レースがふんだんに使われた衣装も女神が形どられたステンドグラスから光が差し込む大聖堂も伴侶になる皇帝レオンハルト様も。

レオンハルト様の白の強い金の髪は艶やかに輝き、透明な淡い青の瞳が僕を映していた。
僕はミルクティー色の髪と薄紅色の瞳をしている。
レオンハルト様に僕がどう見えているかは分からないけど、僕に触れるレオンハルト様は優しかった。

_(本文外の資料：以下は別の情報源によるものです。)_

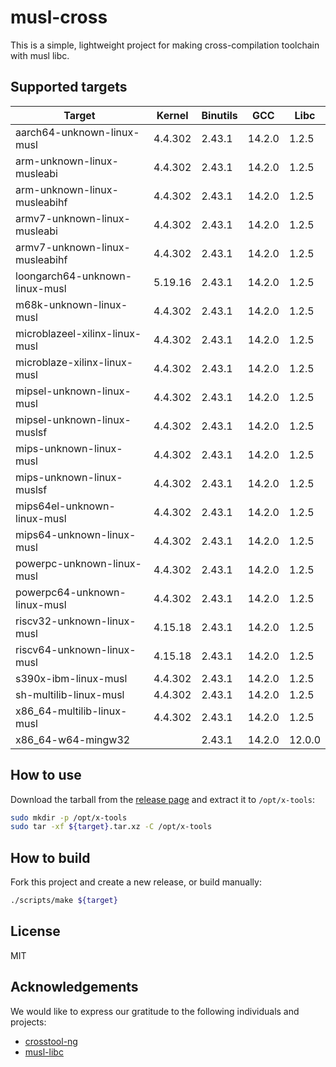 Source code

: # musl-cross

This is a simple, lightweight project for making cross-compilation toolchain with musl libc.

## Supported targets

| Target                         | Kernel  | Binutils | GCC    | Libc   |
|--------------------------------|---------|----------|--------|--------|
| aarch64-unknown-linux-musl     | 4.4.302 | 2.43.1   | 14.2.0 | 1.2.5  |
| arm-unknown-linux-musleabi     | 4.4.302 | 2.43.1   | 14.2.0 | 1.2.5  |
| arm-unknown-linux-musleabihf   | 4.4.302 | 2.43.1   | 14.2.0 | 1.2.5  |
| armv7-unknown-linux-musleabi   | 4.4.302 | 2.43.1   | 14.2.0 | 1.2.5  |
| armv7-unknown-linux-musleabihf | 4.4.302 | 2.43.1   | 14.2.0 | 1.2.5  |
| loongarch64-unknown-linux-musl | 5.19.16 | 2.43.1   | 14.2.0 | 1.2.5  |
| m68k-unknown-linux-musl        | 4.4.302 | 2.43.1   | 14.2.0 | 1.2.5  |
| microblazeel-xilinx-linux-musl | 4.4.302 | 2.43.1   | 14.2.0 | 1.2.5  |
| microblaze-xilinx-linux-musl   | 4.4.302 | 2.43.1   | 14.2.0 | 1.2.5  |
| mipsel-unknown-linux-musl      | 4.4.302 | 2.43.1   | 14.2.0 | 1.2.5  |
| mipsel-unknown-linux-muslsf    | 4.4.302 | 2.43.1   | 14.2.0 | 1.2.5  |
| mips-unknown-linux-musl        | 4.4.302 | 2.43.1   | 14.2.0 | 1.2.5  |
| mips-unknown-linux-muslsf      | 4.4.302 | 2.43.1   | 14.2.0 | 1.2.5  |
| mips64el-unknown-linux-musl    | 4.4.302 | 2.43.1   | 14.2.0 | 1.2.5  |
| mips64-unknown-linux-musl      | 4.4.302 | 2.43.1   | 14.2.0 | 1.2.5  |
| powerpc-unknown-linux-musl     | 4.4.302 | 2.43.1   | 14.2.0 | 1.2.5  |
| powerpc64-unknown-linux-musl   | 4.4.302 | 2.43.1   | 14.2.0 | 1.2.5  |
| riscv32-unknown-linux-musl     | 4.15.18 | 2.43.1   | 14.2.0 | 1.2.5  |
| riscv64-unknown-linux-musl     | 4.15.18 | 2.43.1   | 14.2.0 | 1.2.5  |
| s390x-ibm-linux-musl           | 4.4.302 | 2.43.1   | 14.2.0 | 1.2.5  |
| sh-multilib-linux-musl         | 4.4.302 | 2.43.1   | 14.2.0 | 1.2.5  |
| x86_64-multilib-linux-musl     | 4.4.302 | 2.43.1   | 14.2.0 | 1.2.5  |
| x86_64-w64-mingw32             |         | 2.43.1   | 14.2.0 | 12.0.0 |

## How to use

Download the tarball from the [release page](https://github.com/musl-cross/musl-cross/releases) and extract it to `/opt/x-tools`:

```sh
sudo mkdir -p /opt/x-tools
sudo tar -xf ${target}.tar.xz -C /opt/x-tools
```

## How to build

Fork this project and create a new release, or build manually:

```sh
./scripts/make ${target}
```

## License

MIT

## Acknowledgements

We would like to express our gratitude to the following individuals and projects:

- [crosstool-ng](https://github.com/crosstool-ng/crosstool-ng)
- [musl-libc](https://musl.libc.org)
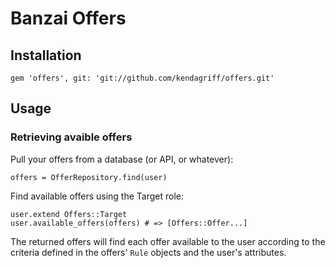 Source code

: # Banzai Offers

## Installation

```
gem 'offers', git: 'git://github.com/kendagriff/offers.git'
```

## Usage

### Retrieving avaible offers

Pull your offers from a database (or API, or whatever):

```
offers = OfferRepository.find(user)
```

Find available offers using the Target role:

```
user.extend Offers::Target
user.available_offers(offers) # => [Offers::Offer...]
```

The returned offers will find each offer available to the user according to the criteria defined in the offers' `Rule` objects and the user's attributes.
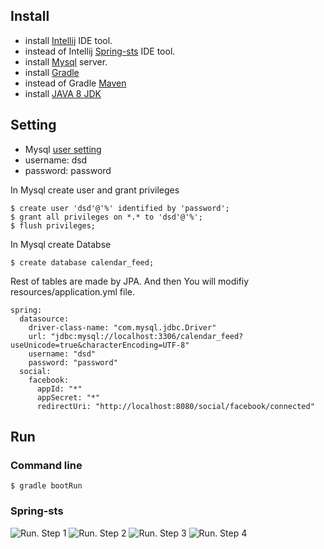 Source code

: ## Install

- install [Intellij](https://www.jetbrains.com/idea/) IDE tool.
- instead of Intellij [Spring-sts](https://spring.io/tools/sts) IDE tool.
- install [Mysql](https://dev.mysql.com/downloads/mysql/) server.
- install [Gradle](https://gradle.org/gradle-download/)
- instead of Gradle [Maven](https://maven.apache.org/download.cgi)
- install [JAVA 8 JDK](http://www.oracle.com/technetwork/java/javase/downloads/jdk8-downloads-2133151.html)

## Setting

- Mysql [user setting](http://dev.mysql.com/doc/refman/5.7/en/adding-users.html)
- username: dsd
- password: password

In Mysql create user and grant privileges
```
$ create user 'dsd'@'%' identified by 'password';
$ grant all privileges on *.* to 'dsd'@'%';
$ flush privileges;
```
In Mysql create Databse
```
$ create database calendar_feed;
```
Rest of tables are made by JPA.
And then You will modifiy resources/application.yml file.
```
spring:
  datasource:
    driver-class-name: "com.mysql.jdbc.Driver"
    url: "jdbc:mysql://localhost:3306/calendar_feed?useUnicode=true&characterEncoding=UTF-8"
    username: "dsd"
    password: "password"
  social:
    facebook:
      appId: "*"
      appSecret: "*"
      redirectUri: "http://localhost:8080/social/facebook/connected"
```

## Run
### Command line
```
$ gradle bootRun
```

### Spring-sts
![Run. Step 1](https://github.com/kty1965/calendar-feed/blob/master/images/1.png)
![Run. Step 2](https://github.com/kty1965/calendar-feed/blob/master/images/2.png)
![Run. Step 3](https://github.com/kty1965/calendar-feed/blob/master/images/3.png)
![Run. Step 4](https://github.com/kty1965/calendar-feed/blob/master/images/4.png)
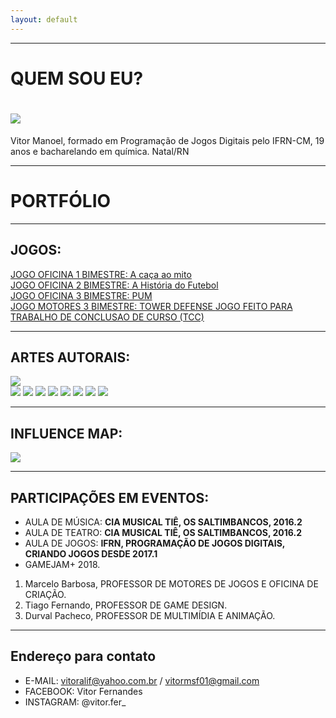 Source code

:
 ```yaml
---
layout: default
---
```

* * *



# QUEM SOU EU?  
# ![](pt1.png)  
Vitor Manoel, formado em Programação de Jogos Digitais pelo IFRN-CM, 19 anos e bacharelando em química.
Natal/RN

 * * *
# PORTFÓLIO  
 * * *  
## JOGOS:  
[JOGO OFICINA 1 BIMESTRE: A caça ao mito ](https://alvaromd2016.github.io/A%20ca%C3%A7a%20ao%20mito/)  
[JOGO OFICINA 2 BIMESTRE: A História do Futebol ](https://vitor04.github.io/HistoryofSoccer/)   
[JOGO OFICINA 3 BIMESTRE: PUM ](https://elielton90.github.io/PUM/)  
[JOGO MOTORES 3 BIMESTRE: TOWER DEFENSE ](https://alvaromd2016.github.io/Tower%20Defense/)
[JOGO FEITO PARA TRABALHO DE CONCLUSAO DE CURSO (TCC)](https://alvaromd2016.github.io/PBWater/)

 * * *  
## ARTES AUTORAIS:  
![](thgfdrghghrgjgfdrgjf.png)  
![](sprite6-sheet0.png)
![](fundo-sheet0.png)
![](pum.png)
![](pers-sheet1.png)
![](LVitoria.png)
![](Personagem2TCC.png)
![](logo.png)
![](Inimigo2TCC.png)

 * * *
 ## INFLUENCE MAP:   
 
 ![](PicsArt_02-15-08.13.33.jpg)
 
 * * *  
## PARTICIPAÇÕES EM EVENTOS:    
 * AULA DE MÚSICA: **CIA MUSICAL TIÊ, OS SALTIMBANCOS, 2016.2**
 * AULA DE TEATRO: **CIA MUSICAL TIÊ, OS SALTIMBANCOS, 2016.2**
 * AULA DE JOGOS: **IFRN, PROGRAMAÇÃO DE JOGOS DIGITAIS, CRIANDO JOGOS DESDE 2017.1**
 * GAMEJAM+ 2018.
 
 1. Marcelo Barbosa, PROFESSOR DE MOTORES DE JOGOS E OFICINA DE CRIAÇÃO.
 2. Tiago Fernando, PROFESSOR DE GAME DESIGN.
 3. Durval Pacheco, PROFESSOR DE MULTIMÍDIA E ANIMAÇÃO.
 * * *
 
 ## Endereço para contato  
 
  * E-MAIL: vitoralif@yahoo.com.br / vitormsf01@gmail.com
  * FACEBOOK: Vitor Fernandes
  * INSTAGRAM: @vitor.fer_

宴も終わり今は楽な格好に着替えたけど、今日の興奮はまだ冷めそうになかった。

それに……この後は……初夜が控えている。
もう少ししたら夜着をメイドが持ってくると言っていた。

僕には国からついてきた従者はいない。
この帝城でもしばらくは決まった従者はつかないと言っていた。
相性をみて従者を決めると……。


「父上は冷たかったな……」
国賓として招かれた父王はバージンロードを一緒に歩いてはくれたが、僕を見る目は冷え切っていた。

母親とはもう連絡さえ取れない。
今どうしているのか……元気にしているのか不便はないか……気になるけど、父親に聞くことも出来なかった。

「失礼いたします。夜着をお持ちいたしました」
「あ、はい」
「侍従もおりますが、お着替えのお手伝いはいかがいたしましょう?」
「あ、では侍従の人に」
「かしこまりました。私はユヒと申します。よろしくお願いいたします」
「あ、シュティです。こちらこそよろしく」
「はい、シュティ様」

メイドと共に頭を下げていた僕と同じ歳くらいの青年が顔をあげ微笑んだ。多分ベータだろうその人は僕に近寄ってきた。

かわりに夜着を持ってきてくれたメイドと、ずっとついていてくれた護衛騎士二人が礼をして下がっていく。

湯浴みは先ほど終えた。
湯浴みも誰か人をつけるか聞かれたけれど、丁重に断った。

「失礼しますね、シュティ様」
「えっ、あ、はい」
ユヒが僕の服に手を掛けた。

「緊張されていますか? 大丈夫です。僕もシュティ様のお着替えが終わりましたら下がりますので」
「あっ、うん」

レオンハルト様がいらっしゃるまでいて欲しいような気もしたけど、夜着のままで話しているのも変かなと思い、それ以上は言えなかった。